EFFECTS OF SYNAPTIC BLOCKING-AGENTS ON THE DEPOLARIZING RESPONSES OF TURTLE CONES EVOKED BY SURROUND ILLUMINATION

The effects of synaptic blocking agents on the antagonistic surround of the receptive field of cone photoreceptors were studied by intracellular recording in the retina of the turtle (Pseudemys scripta elegans). Illumination of a cone's receptive-field surround typically evoked a hybrid depolarizing response composed of two components: (1) the graded synaptic feedback depolarization and (2) the prolonged depolarization, a distinctive, intrinsic response of the cone. The locus of action of synaptic blocking agents was analyzed by comparing their effects on the light-evoked response of horizontal cells, the hybrid cone depolarization evoked by surround illumination, and the pure prolonged depolarization evoked by intracellular current injection.
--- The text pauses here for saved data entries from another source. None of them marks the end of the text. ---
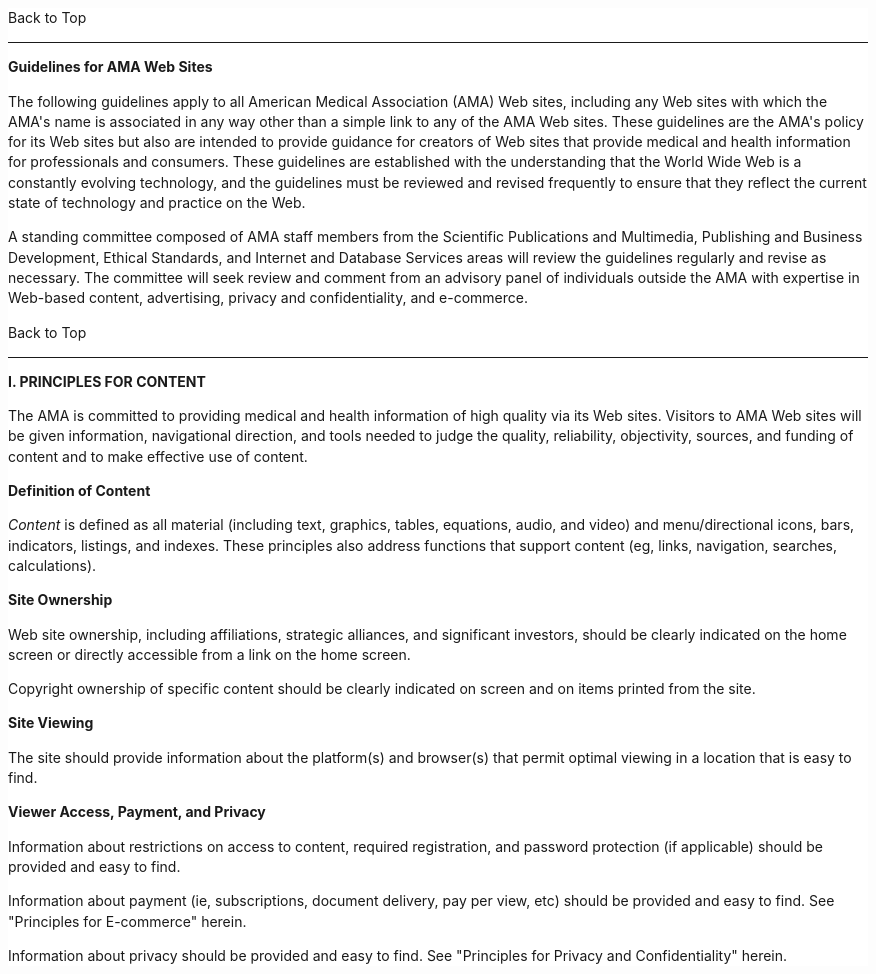 
Back to Top

* * *

**Guidelines for AMA Web Sites**

The following guidelines apply to all American Medical Association (AMA) Web sites, including any Web sites with which the AMA's name is associated in any way other than a simple link to any of the AMA Web sites. These guidelines are the AMA's policy for its Web sites but also are intended to provide guidance for creators of Web sites that provide medical and health information for professionals and consumers. These guidelines are established with the understanding that the World Wide Web is a constantly evolving technology, and the guidelines must be reviewed and revised frequently to ensure that they reflect the current state of technology and practice on the Web.

A standing committee composed of AMA staff members from the Scientific Publications and Multimedia, Publishing and Business Development, Ethical Standards, and Internet and Database Services areas will review the guidelines regularly and revise as necessary. The committee will seek review and comment from an advisory panel of individuals outside the AMA with expertise in Web-based content, advertising, privacy and confidentiality, and e-commerce.

Back to Top

* * *

**I. PRINCIPLES FOR CONTENT**     


The AMA is committed to providing medical and health information of high quality via its Web sites. Visitors to AMA Web sites will be given information, navigational direction, and tools needed to judge the quality, reliability, objectivity, sources, and funding of content and to make effective use of content.

**Definition of Content**  

_Content_ is defined as all material (including text, graphics, tables, equations, audio, and video) and menu/directional icons, bars, indicators, listings, and indexes. These principles also address functions that support content (eg, links, navigation, searches, calculations).

**Site Ownership**  

Web site ownership, including affiliations, strategic alliances, and significant investors, should be clearly indicated on the home screen or directly accessible from a link on the home screen.

Copyright ownership of specific content should be clearly indicated on screen and on items printed from the site.

**Site Viewing**  

The site should provide information about the platform(s) and browser(s) that permit optimal viewing in a location that is easy to find.

**Viewer Access, Payment, and Privacy**  

Information about restrictions on access to content, required registration, and password protection (if applicable) should be provided and easy to find.

Information about payment (ie, subscriptions, document delivery, pay per view, etc) should be provided and easy to find. See "Principles for E-commerce" herein.

Information about privacy should be provided and easy to find. See "Principles for Privacy and Confidentiality" herein.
The excitatory amino-acid antagonists, d-O-phosphoserine (DOS) and kynurenic acid (KynA), suppressed the light responses of horizontal cells and eliminated the surround-evoked, hybrid cone depolarization without affecting the prolonged depolarization evoked by current injection. Cobalt at 5-10 mM suppressed horizontal cell responses and thereby eliminated surround-evoked cone depolarizations. Cobalt (5-10 mM) also blocked the current-evoked prolonged depolarization, suggesting that the intrinsic cone mechanisms responsible for the prolonged depolarization are likely to be calcium-dependent. Various GABA agonists and antagonists were found to have no effect on the surround-evoked depolarizations of cones. In contrast, a very low concentration of cobalt (0.5 mM) selectively suppressed the light-evoked feedback depolarization of cones without affecting horizontal cell responses or the current-evoked prolonged depolarization. Cobalt at 0.5 mM thus blocks the light-evoked action of the cone feedback synapse while sparing feedforward synaptic transmission from cones to horizontal cells. The implications of the present work for the possible neurotransmitters used at these synapses is discussed.